- TASK
Leave out the pictures and transcribe the rest of the records exactly.

MATERIAL SHOWN: Begin

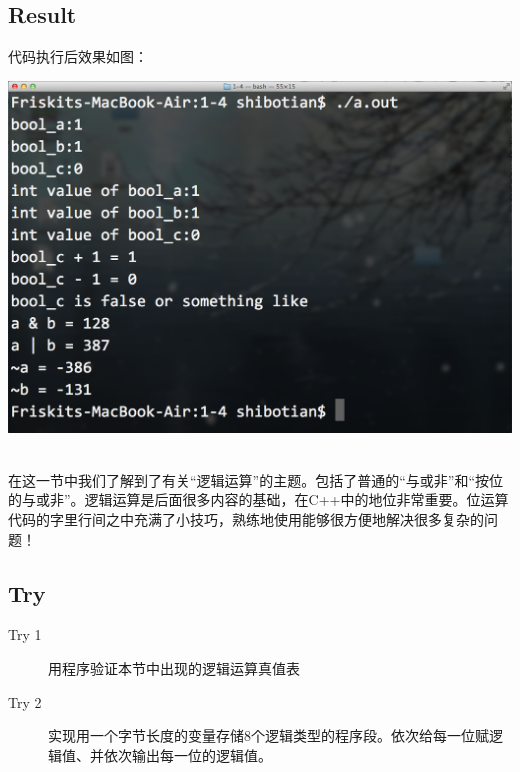 \subsection{Result}
代码执行后效果如图：
\\[\intextsep] 
  \begin{minipage}{\textwidth} 
    \centering 
    \includegraphics{codes/1-4/result.png}
    \label{fig:code-1-4-result} 
  \end{minipage} 
\\[\intextsep]

在这一节中我们了解到了有关“逻辑运算”的主题。包括了普通的“与或非”和“按位的与或非”。逻辑运算是后面很多内容的基础，在C++中的地位非常重要。位运算代码的字里行间之中充满了小技巧，熟练地使用能够很方便地解决很多复杂的问题！
\subsection{Try}
\begin{description}
	\item[Try 1]用程序验证本节中出现的逻辑运算真值表
	\item[Try 2]实现用一个字节长度的变量存储8个逻辑类型的程序段。依次给每一位赋逻辑值、并依次输出每一位的逻辑值。
\end{description}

MATERIAL SHOWN: End

- REPLY TO THE TASK
 \subsection{Result}
代码执行后效果如图：
\\[\intextsep] 
  \begin{minipage}{\textwidth} 
    \centering 
    \includegraphics{codes/1-4/result.png}
    \label{fig:code-1-4-result} 
  \end{minipage} 
\\[\intextsep]

在这一节中我们了解到了有关“逻辑运算”的主题。包括了普通的“与或非”和“按位的与或非”。逻辑运算是后面很多内容的基础，在C++中的地位非常重要。位运算代码的字里行间之中充满了小技巧，熟练地使用能够很方便地解决很多复杂的问题！
\subsection{Try}
\begin{description}
	\item[Try 1]用程序验证本节中出现的逻辑运算真值表
	\item[Try 2]实现用一个字节长度的变量存储8个逻辑类型的程序段。依次给每一位赋逻辑值、并依次输出每一位的逻辑值。
\end{description}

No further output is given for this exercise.